How to empower LGBTQ+ employees to bring their entire selves to work.

Mohammad Abdul-Rahim

5 min read

Editor's Note: This article was initially published on Mercer.com.

Outside of setting up Employee Resource Groups, organizations often struggle to foster environments where all employees can thrive, particularly employees from underrepresented backgrounds. For LGBTQ+ people, the absence of vocal LGBTQ+ leadership leaves us wondering: is there a reason for this? Is hiding one’s sexual orientation and gender identity necessary to succeed in this environment? Do others like me leave the company because the environment is hostile?
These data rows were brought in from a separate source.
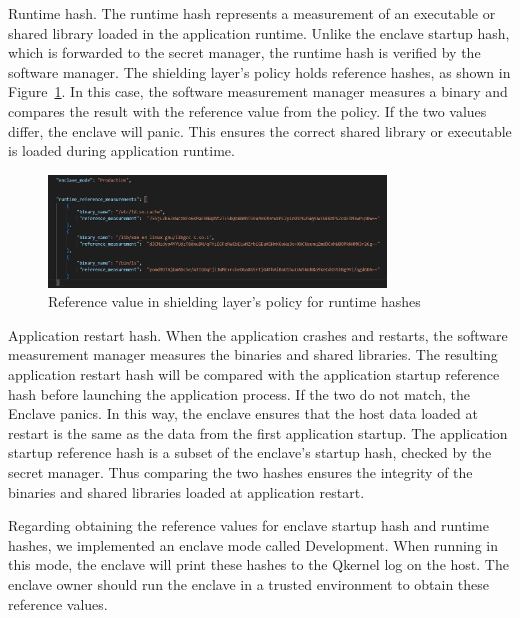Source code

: Runtime hash. The runtime hash represents a measurement of an executable or shared library loaded in the application runtime. Unlike the enclave startup hash, which is forwarded to the secret manager, the runtime hash is verified by the software manager. The shielding layer's policy holds reference hashes, as shown in Figure~\ref{fig:measurement}. In this case, 
the software measurement manager measures a binary and compares the result with the reference value from the policy. If the two values differ, the enclave will panic. This ensures the correct shared library or executable is loaded during application runtime.
\begin{figure}[!htb]
    \centering
    \includegraphics[width=0.8\textwidth]{images/measurement.png}
    \caption[Reference value in shielding layer's policy for runtime hashes]{Reference value in shielding layer's policy for runtime hashes}
    \label{fig:measurement}
\end{figure}

Application restart hash. When the application crashes and restarts, the software measurement manager measures the binaries and shared libraries. The resulting application restart hash will be compared with the application startup reference hash before launching the application process. If the two do not match, the Enclave panics. In this way, the enclave 
ensures that the host data loaded at restart is the same as the data from the first application startup. The application startup reference hash is a subset of the enclave's startup hash, checked by the secret manager. Thus comparing the two hashes ensures the integrity of the binaries and shared libraries loaded at application restart. 

Regarding obtaining the reference values for enclave startup hash and runtime hashes, we implemented an enclave mode called Development. When running in this mode, the enclave will print these hashes to the Qkernel log on the host. The enclave owner should run the enclave in a trusted environment to obtain these reference values.

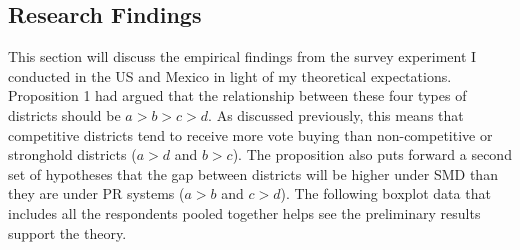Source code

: \documentclass{article}
\begin{document}
\subsection{Research Findings}
This section will discuss the empirical findings from the survey experiment I conducted in the US and Mexico in light of my theoretical expectations. Proposition 1 had argued that the relationship between these four types of districts should be $a>b>c>d$. As discussed previously, this means that competitive districts tend to receive more vote buying than non-competitive or stronghold districts ($a>d$ and $b>c$). The proposition also puts forward a second set of hypotheses that the gap between districts will be higher under SMD than they are under PR systems ($a>b$ and $c>d$). The following boxplot data that includes all the respondents pooled together helps see the preliminary results  support the theory.\\
\\
\end{document}
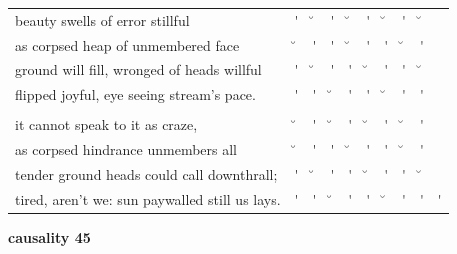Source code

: \documentclass[12pt, landscape]{article}
\begin{document}
\begin{center}
\begin{tabularx}{\textwidth}{
>{\lefting\arraybackslash}X
c
c
c
c
c
c
c
c
c
}

beauty swells of error stillful & \'{} & \u{} & \'{} & \u{} & \'{} & \u{} & \'{} & \u{} & \\
as corpsed heap of unmembered face & \u{} & \'{} & \'{} & \u{} & \'{} & \'{} & \u{} & \'{} & \\
ground will fill, wronged of heads willful & \'{} & \u{} & \'{} & \'{} & \u{} & \'{} & \'{} & \u{} & \\
flipped joyful, eye seeing stream's pace. & \'{} & \'{} & \u{} & \'{} & \'{} & \u{} & \'{} & \'{} & \\
 & & & & & & & & \\
it cannot speak to it as craze, & \u{} & \'{} & \u{} & \'{} & \u{} & \'{} & \u{} & \'{} & \\
as corpsed hindrance unmembers all & \u{} & \'{} & \'{} & \u{} & \'{} & \'{} & \u{} & \'{} & \\
tender ground heads could call downthrall; & \'{} & \u{} & \'{} & \'{} & \u{} & \'{} & \'{} & \u{} & \\
tired, aren't we: sun paywalled still us lays.  & \'{} & \'{} & \u{} & \'{} & \'{} & \u{} & \'{} & \'{} & \'{} \\

\end{tabularx}
\end{center}

\vspace*{\fill}

\newpage

\vspace*{\fill}

\noindent \textbf{causality 45}
\noindent \hfill \par
\end{document}
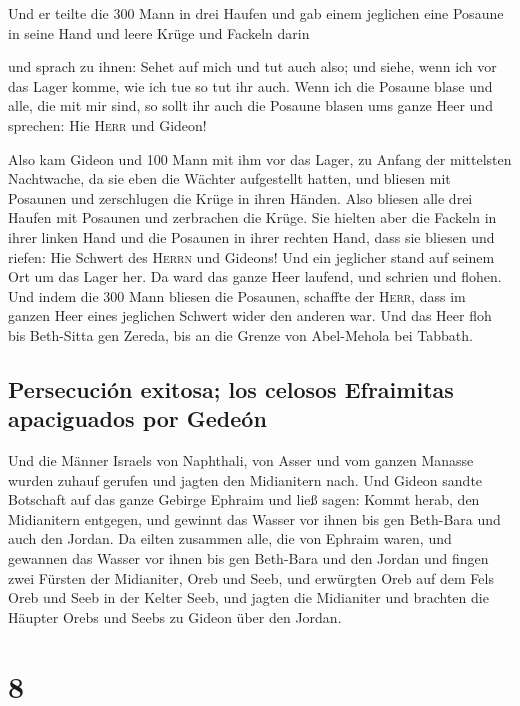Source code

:  Und er teilte die 300 Mann in drei Haufen und gab einem
jeglichen eine Posaune in seine Hand und leere Krüge und Fackeln darin

 und sprach zu ihnen: Sehet auf mich und tut auch also;
und siehe, wenn ich vor das Lager komme, wie ich tue so tut ihr auch.
 Wenn ich die Posaune blase und alle, die mit mir sind,
so sollt ihr auch die Posaune blasen ums ganze Heer und sprechen: Hie
\textsc{Herr} und Gideon!

 Also kam Gideon und 100 Mann mit ihm vor das Lager, zu
Anfang der mittelsten Nachtwache, da sie eben die Wächter aufgestellt
hatten, und bliesen mit Posaunen und zerschlugen die Krüge in ihren
Händen.  Also bliesen alle drei Haufen mit Posaunen und
zerbrachen die Krüge. Sie hielten aber die Fackeln in ihrer linken Hand
und die Posaunen in ihrer rechten Hand, dass sie bliesen und riefen: Hie
Schwert des \textsc{Herrn} und Gideons!  Und ein
jeglicher stand auf seinem Ort um das Lager her. Da ward das ganze Heer
laufend, und schrien und flohen.  Und indem die 300 Mann
bliesen die Posaunen, schaffte der \textsc{Herr}, dass im ganzen Heer
eines jeglichen Schwert wider den anderen war. Und das Heer floh bis
Beth-Sitta gen Zereda, bis an die Grenze von Abel-Mehola bei Tabbath.

\hypertarget{persecuciuxf3n-exitosa-los-celosos-efraimitas-apaciguados-por-gedeuxf3n}{%
\subsection{Persecución exitosa; los celosos Efraimitas apaciguados por
Gedeón}\label{persecuciuxf3n-exitosa-los-celosos-efraimitas-apaciguados-por-gedeuxf3n}}

 Und die Männer Israels von Naphthali, von Asser und vom
ganzen Manasse wurden zuhauf gerufen und jagten den Midianitern nach.
 Und Gideon sandte Botschaft auf das ganze Gebirge
Ephraim und ließ sagen: Kommt herab, den Midianitern entgegen, und
gewinnt das Wasser vor ihnen bis gen Beth-Bara und auch den Jordan. Da
eilten zusammen alle, die von Ephraim waren, und gewannen das Wasser vor
ihnen bis gen Beth-Bara und den Jordan  und fingen zwei
Fürsten der Midianiter, Oreb und Seeb, und erwürgten Oreb auf dem Fels
Oreb und Seeb in der Kelter Seeb, und jagten die Midianiter und brachten
die Häupter Orebs und Seebs zu Gideon über den Jordan.

\hypertarget{section-7}{%
\section{8}\label{section-7}}


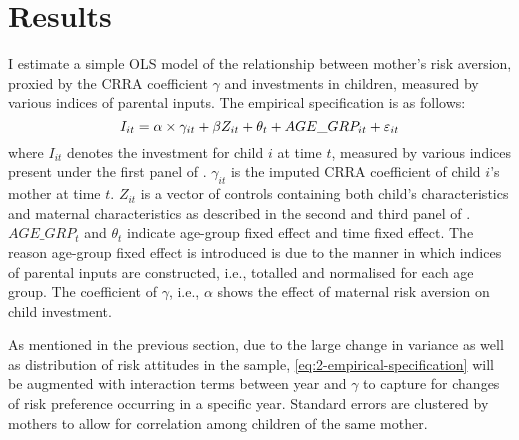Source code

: \documentclass[]{article}
\begin{document}

\section{Results}
I estimate a simple OLS model of the relationship between mother's risk aversion, proxied by the CRRA coefficient $\gamma$ and investments in children, measured by various indices of parental inputs. The empirical specification is as follows:
\begin{equation}
	I_{it} = \alpha \times \gamma_{it} + \beta{\boldmath Z_{it}} + \theta_t + AGE\_GRP_{it} + \varepsilon_{it}
	\label{eq:2-empirical-specification}
\end{equation}
where $I_{it}$ denotes the investment for child $i$ at time $t$, measured by various indices present under the first panel of . $\gamma_{it}$ is the imputed CRRA coefficient of child $i$'s mother at time $t$. $Z_{it}$ is a vector of controls containing both child's characteristics and maternal characteristics as described in the second and third panel of . $AGE\_GRP_t$ and $\theta_t$ indicate age-group fixed effect and time fixed effect. The reason age-group fixed effect is introduced is due to the manner in which indices of parental inputs are constructed, i.e., totalled and normalised for each age group. The coefficient of $\gamma$, i.e., $\alpha$ shows the effect of maternal risk aversion on child investment. 

As mentioned in the previous section, due to the large change in variance as well as distribution of risk attitudes in the sample, \eqref{eq:2-empirical-specification} will be augmented with interaction terms between year and $\gamma$ to capture for changes of risk preference occurring in a specific year. Standard errors are clustered by mothers to allow for correlation among children of the same mother. 
\end{document}
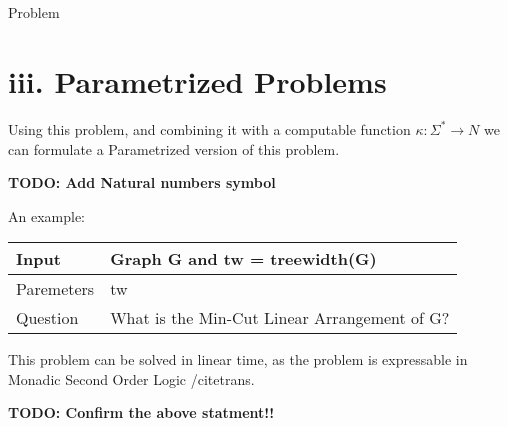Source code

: \section*{}

Problem
\section*{iii. Parametrized Problems}

Using this problem, and combining it with a computable function $ \kappa : \Sigma^* \rightarrow N $ we can formulate a Parametrized version of this problem. 

\textbf{TODO: Add Natural numbers symbol}

An example:

\begin{center}
    \begin{tabular}{| l | p{5cm} |}
    \hline
    Input & Graph G and tw = treewidth(G)\\ \hline
    Paremeters & tw  \\ \hline
    Question & What is the Min-Cut Linear Arrangement of G?\\ \hline
    \end{tabular}
\end{center}

This problem can be solved in linear time, as the problem is expressable in Monadic Second Order Logic /cite{trans}.

\textbf{TODO: Confirm the above statment!!}
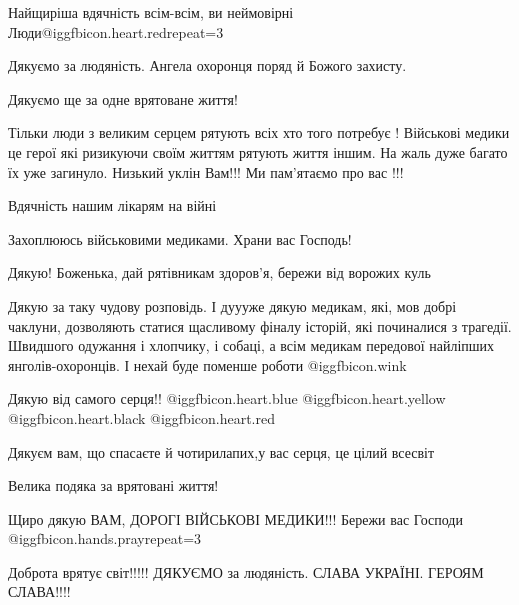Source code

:  
 
 
 
 
\zzSecCmt

\begin{itemize} %
Найщиріша вдячність всім-всім, ви неймовірні Люди@igg{fbicon.heart.red}{repeat=3}

Дякуємо за людяність. Ангела охоронця поряд й Божого захисту.

Дякуємо ще за одне врятоване життя!


Тільки люди з великим серцем рятують всіх хто того потребує ! Військові медики
це герої які ризикуючи своїм життям рятують життя іншим. На жаль дуже багато їх
уже загинуло. Низький уклін Вам!!! Ми пам'ятаємо про вас !!!

Вдячність нашим лікарям на війні

Захоплююсь військовими медиками. Храни вас Господь!

Дякую! Боженька, дай рятівникам здоров'я, бережи від ворожих куль


Дякую за таку чудову розповідь. І дуууже дякую медикам, які, мов добрі чаклуни,
дозволяють статися щасливому фіналу історій, які починалися з трагедії.
Швидшого одужання і хлопчику, і собаці, а всім медикам передової найліпших
янголів-охоронців. І нехай буде поменше роботи @igg{fbicon.wink} 

Дякую від самого серця!! @igg{fbicon.heart.blue}  @igg{fbicon.heart.yellow}  @igg{fbicon.heart.black} @igg{fbicon.heart.red}

Дякуєм вам, що спасаєте й чотирилапих,у вас серця, це цілий всесвіт

Велика подяка за врятовані життя!

Щиро дякую ВАМ, ДОРОГІ ВІЙСЬКОВІ МЕДИКИ!!! Бережи вас Господи @igg{fbicon.hands.pray}{repeat=3} 

Доброта врятує світ!!!!! ДЯКУЄМО за людяність. СЛАВА УКРАЇНІ. ГЕРОЯМ СЛАВА!!!!


\end{itemize}
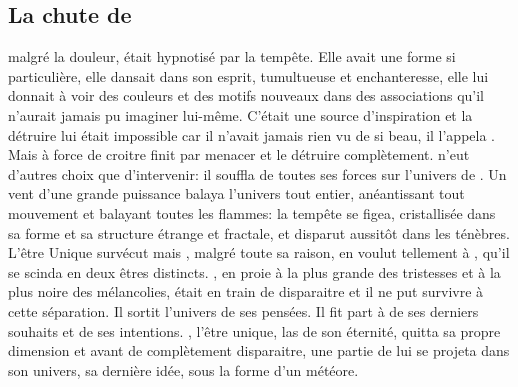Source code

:    
  \subsection{La chute de \Mey}
  
  \Mey malgré la douleur, était hypnotisé par la tempête. Elle avait une forme si particulière, elle dansait dans son esprit, tumultueuse et enchanteresse, elle lui donnait à voir des couleurs et des motifs nouveaux dans des associations qu'il n'aurait jamais pu imaginer lui-même. C'était une source d'inspiration et la détruire lui était impossible car il n'avait jamais rien vu de si beau, il l'appela \auga. Mais \auga à force de croitre finit par menacer \Mey et le détruire complètement. \Cind n'eut d'autres choix que d'intervenir: il souffla de toutes ses forces sur l'univers de \Mey. Un vent d'une grande puissance balaya l'univers tout entier, anéantissant tout mouvement et balayant toutes les flammes: la tempête se figea, cristallisée dans sa forme et sa structure étrange et fractale, et disparut aussitôt dans les ténèbres. L'être Unique survécut mais \Mey, malgré toute sa raison, en voulut tellement à \Cind, qu'il se scinda en deux êtres distincts. \Mey, en proie à la plus grande des tristesses et à la plus noire des mélancolies, était en train de disparaitre et il ne put survivre  à cette séparation. Il sortit l'univers de ses pensées. Il fit part à \Cind de ses derniers souhaits et de ses intentions. \Mey, l'être unique, las de son éternité, quitta sa propre dimension et avant de complètement disparaitre, une partie de lui se projeta dans son univers, sa dernière idée, sous la forme d'un météore.
  
  
  
  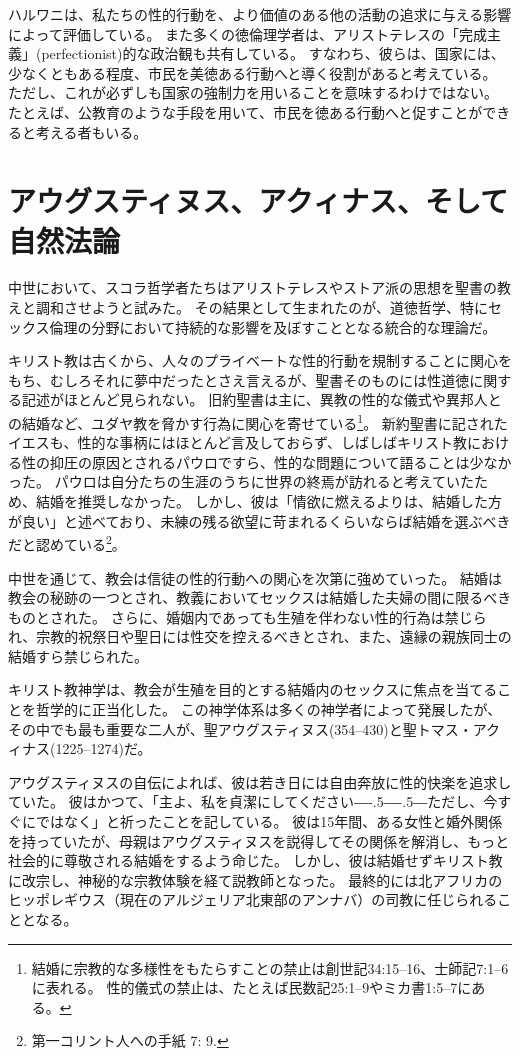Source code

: \documentclass[paper=a4,book,openany]{jlreq}
\newcommand{\ig}[1]{}           %
\def\DDASH{―\kern-.5\zw―\kern-.5\zw―}
\begin{document}
 ハルワニは、私たちの性的行動を、より価値のある他の活動の追求に与える影響によって評価している。
また多くの徳倫理学者は、アリストテレスの「完成主義」(perfectionist)的な政治観も共有している。
すなわち、彼らは、国家には、少なくともある程度、市民を美徳ある行動へと導く役割があると考えている。
ただし、これが必ずしも国家の強制力を用いることを意味するわけではない。
たとえば、公教育のような手段を用いて、市民を徳ある行動へと促すことができると考える者もいる。

\section{アウグスティヌス、アクィナス、そして自然法論}

中世において、スコラ哲学者たちはアリストテレスやストア派の思想を聖書の教えと調和させようと試みた。
その結果として生まれたのが、道徳哲学、特にセックス倫理の分野において持続的な影響を及ぼすこととなる統合的な理論だ。

キリスト教は古くから、人々のプライベートな性的行動を規制することに関心をもち、むしろそれに夢中だったとさえ言えるが、聖書そのものには性道徳に関する記述がほとんど見られない。
旧約聖書は主に、異教の性的な儀式や異邦人との結婚など、ユダヤ教を脅かす行為に関心を寄せている\footnote{結婚に宗教的な多様性をもたらすことの禁止は創世記34:15--16、士師記7:1--6に表れる。
性的儀式の禁止は、たとえば民数記25:1--9やミカ書1:5--7にある。
}。
新約聖書に記されたイエス\ig{イエス・キリスト}も、性的な事柄にはほとんど言及しておらず、しばしばキリスト教における性の抑圧の原因とされるパウロ\ig{聖パウロ}ですら、性的な問題について語ることは少なかった。
パウロは自分たちの生涯のうちに世界の終焉が訪れると考えていたため、結婚を推奨しなかった。
しかし、彼は「情欲に燃えるよりは、結婚した方が良い」と述べており、未練の残る欲望に苛まれるくらいならば結婚を選ぶべきだと認めている\footnote{第一コリント人への手紙 7: 9.}。

中世を通じて、教会は信徒の性的行動への関心を次第に強めていった。
結婚は教会の秘跡の一つとされ、教義においてセックスは結婚した夫婦の間に限るべきものとされた。
さらに、婚姻内であっても生殖を伴わない性的行為は禁じられ、宗教的祝祭日や聖日には性交を控えるべきとされ、また、遠縁の親族同士の結婚すら禁じられた。

キリスト教神学は、教会が生殖を目的とする結婚内のセックスに焦点を当てることを哲学的に正当化した。
この神学体系は多くの神学者によって発展したが、その中でも最も重要な二人が、聖アウグスティヌス(354--430)と聖トマス・アクィナス(1225--1274)だ。

アウグスティヌスの自伝によれば、彼は若き日には自由奔放に性的快楽を追求していた。
彼はかつて、「主よ、私を貞潔にしてください{\DDASH}ただし、今すぐにではなく」と祈ったことを記している。
彼は15年間、ある女性と婚外関係を持っていたが、母親はアウグスティヌスを説得してその関係を解消し、もっと社会的に尊敬される結婚をするよう命じた。
しかし、彼は結婚せずキリスト教に改宗し、神秘的な宗教体験を経て説教師となった。
最終的には北アフリカのヒッポレギウス（現在のアルジェリア北東部のアンナバ）の司教に任じられることとなる。
\end{document}
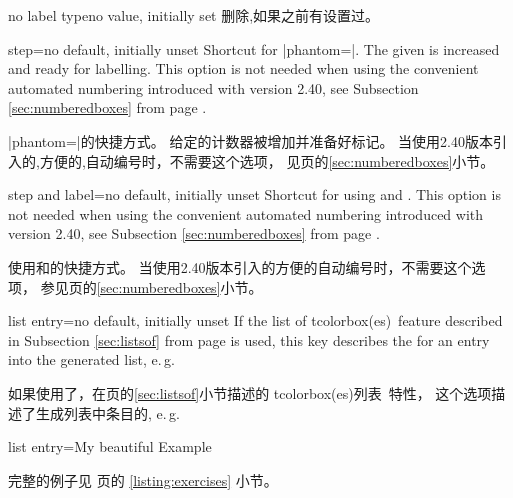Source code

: \begin{docTcbKey}{no label type}{}{no value, initially set}
删除,如果之前有设置过。
\end{docTcbKey}

\begin{docTcbKey}{step}{=}{no default, initially unset}
Shortcut for |phantom={}|. The given  is
increased and ready for labelling. This option is not needed when
using the convenient automated numbering introduced with version 2.40,
see Subsection \ref{sec:numberedboxes}
from page \pageref{sec:numberedboxes}.

|phantom={}|的快捷方式。%
给定的计数器被增加并准备好标记。%
当使用2.40版本引入的,方便的,自动编号时，不需要这个选项，%
见\pageref{sec:numberedboxes}页的\ref{sec:numberedboxes}小节。
\end{docTcbKey}



\begin{docTcbKey}{step and label}{=}{no default, initially unset}
Shortcut for using  and . This option is not needed when
using the convenient automated numbering introduced with version 2.40,
see Subsection \ref{sec:numberedboxes}
from page \pageref{sec:numberedboxes}.

使用和的快捷方式。%
当使用2.40版本引入的方便的自动编号时，不需要这个选项，%
参见\pageref{sec:numberedboxes}页的\ref{sec:numberedboxes}小节。
\end{docTcbKey}


\begin{docTcbKey}{list entry}{=}{no default, initially unset}
If the \flqq list of tcolorbox(es)\frqq\ feature described in Subsection
\ref{sec:listsof} from page \pageref{sec:listsof} is used, this key
describes the  for an entry into the generated list, e.\,g.

如果使用了，在\pageref{sec:listsof}页的\ref{sec:listsof}小节描述的 \flqq tcolorbox(es)列表\frqq\ 特性， 
这个选项描述了生成列表中条目的, e.\,g.
\begin{dispListing}
list entry={\protect\numberline{\thetcbcounter}My beautiful Example}
\end{dispListing}
完整的例子见 \pageref{listing:exercises} 页的 \ref{listing:exercises} 小节。
\end{docTcbKey}


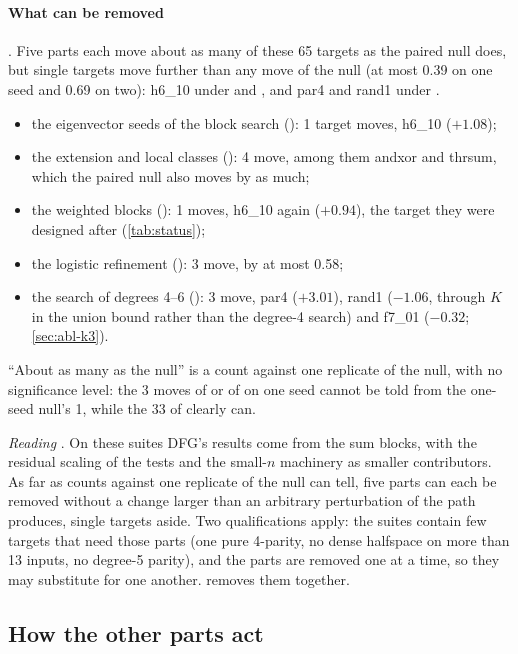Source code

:\paragraph{What can be removed} . Five parts each move about as many of these 65 targets as the paired null does, but single targets move further than any move of the null (at most 0.39 on one seed and 0.69 on two): h6\_10 under  and , and par4 and rand1 under .
\begin{itemize}
\item the eigenvector seeds of the block search (): 1 target moves, h6\_10 ($+1.08$);
\item the extension and local classes (): 4 move, among them andxor and thrsum, which the paired null also moves by as much;
\item the weighted blocks (): 1 moves, h6\_10 again ($+0.94$), the target they were designed after (\cref{tab:status});
\item the logistic refinement (): 3 move, by at most 0.58;
\item the search of degrees 4--6 (): 3 move, par4 ($+3.01$), rand1 ($-1.06$, through $K$ in the union bound rather than the degree-4 search) and f7\_01 ($-0.32$; \cref{sec:abl-k3}).
\end{itemize}
``About as many as the null'' is a count against one replicate of the null, with no significance level: the 3 moves of  or of  on one seed cannot be told from the one-seed null's 1, while the 33 of  clearly can.

\emph{Reading} . On these suites DFG's results come from the sum blocks, with the residual scaling of the tests and the small-$n$ machinery as smaller contributors. As far as counts against one replicate of the null can tell, five parts can each be removed without a change larger than an arbitrary perturbation of the path produces, single targets aside. Two qualifications apply: the suites contain few targets that need those parts (one pure 4-parity, no dense halfspace on more than 13 inputs, no degree-5 parity), and the parts are removed one at a time, so they may substitute for one another.  removes them together.

\subsection{How the other parts act}\label{sec:abl-how}

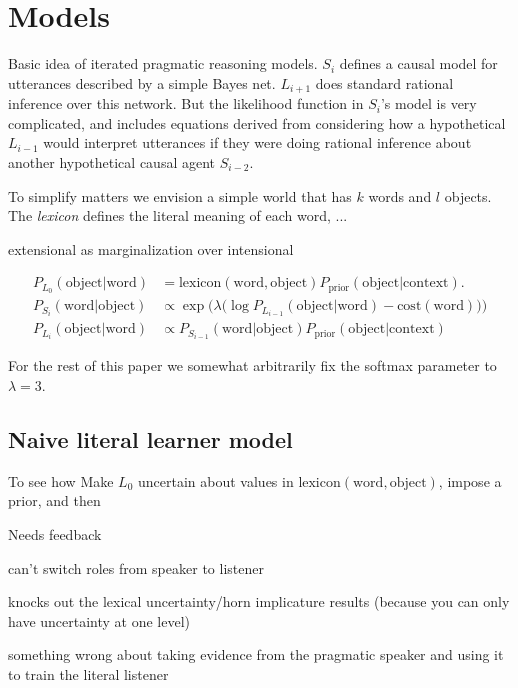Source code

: \documentclass{article} %
\begin{document}
\section{Models}

Basic idea of iterated pragmatic reasoning models. $S_i$ defines a causal model for utterances described by a simple Bayes net. $L_{i+1}$ does standard rational inference over this network. But the likelihood function in $S_i$'s model is very complicated, and includes equations derived from considering how a hypothetical $L_{i-1}$ would interpret utterances if they were doing rational inference about another hypothetical causal agent $S_{i-2}$.

To simplify matters we envision a simple world that has $k$ words and $l$ objects. The \textit{lexicon} defines the literal meaning of each word, ...

extensional as marginalization over intensional

\newcommand{\word}{\text{word}}
\newcommand{\obj}{\text{object}}
\begin{align*}
P_{L_0}(\obj | \word) &= \text{lexicon}(\word, \obj) P_{\text{prior}}(\obj | \text{context}). \\
P_{S_i}(\word | \obj) &\propto \exp\Big(\lambda \big(\log P_{L_{i - 1}}(\obj | \word) - \text{cost}(\word)\big)\Big) \\
P_{L_i}(\obj | \word) &\propto P_{S_{i-1}}(\word | \obj) P_{\text{prior}}(\obj | \text{context})
\end{align*}

For the rest of this paper we somewhat arbitrarily fix the softmax parameter to $\lambda = 3$.

\subsection{Naive literal learner model}



To see how
Make $L_0$ uncertain about values in $\text{lexicon}(\word, \obj)$, impose a prior, and then

Needs feedback

can't switch roles from speaker to listener

knocks out the lexical uncertainty/horn implicature results (because you can only have uncertainty at one level)

something wrong about taking evidence from the pragmatic speaker and using it to train the literal listener
\end{document}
So, what can your organization do to empower LGBTQ+ employees to feel comfortable bringing their whole selves to work? Here are eight tips:

  1. Ensure visibility of your inclusion efforts across the organization and externally. Send employee-wide communications about Pride Month. Participate in local Pride Marches. Put Pride flags around your offices throughout the year. Incorporate gender neutral restrooms into your facilities.
  2. Undergo a policy overhaul. Review your Human Resources policies to make sure they are free of references to gender. Make sure your equal opportunity statement explicitly calls out gender identity and sexual orientation.
  3. LGBTQ+ 101 Trainings. Make sure your employees, and particularly people managers and recruiters, are using the appropriate terminology when talking to their LGBTQ+ colleagues or potential candidates. For people managers, prepare them to address issues that LGBTQ+ direct reports may face, such as potential discrimination or choosing to transition if they are transgender.
  4. Implement inclusive benefits. Ensure same-sex parents have equitable parental leave opportunities, offer adoption and surrogacy benefits, and provide transgender employees with access to affordable treatment and mental health services. While this sounds complicated, Mercer leverages its experience working with medical insurance carriers and point solutions vendors to implement inclusive benefits for other organizations. Remember, the impact of these benefits can go beyond the LGBTQ+ community. For example, offering access to mental health services is a positive for all employees – according to Mercer’s 2018 Mental Health at Work report, 61 percent of employees have experienced mental health issues due to work or where work was a related factor.
  5. Support and protect all employees, regardless of geography. Many countries still don’t protect their LGBTQ+ employees from workplace discrimination, and in others, being LGBTQ+ is still criminalized. At Mercer, we are in the process of developing our “Within our Walls” or “WOW Guidelines”, which highlights the resources available to employees including our confidential e-mail address and tools that provide insights into risks for LGBTQ+ employees travelling to different countries.
  6. Develop a mentorship program. The absence of visible out LGBTQ+ leadership can create the perception that LGBTQ+ people cannot pave a long-term career within your organization. Ensuring access to mentors who are equipped with proper tools to help individuals from all backgrounds succeed does not only help LGBTQ+ employees, but any rising professional in your organization.
  7. Provide employees with an opportunity to provide feedback on their superiors. As a result of institutionalized bias, most organizations find it easier to attract diverse talent at the most junior levels. The challenge is to retain these individuals until they become leaders within your organization. By providing junior employees with the platform to voice their concerns, you can identify gaps in your leadership that may be driving underrepresented individuals out of the organization.
  8. Measure engagement and utilize analytics to understand your employee population. Many organizations have difficulty gauging the success of their Diversity & Inclusion initiatives because they do not effectively use analytics to measure the progress of policies and programs. This is often because they do not even collect the data necessary to perform such analyses.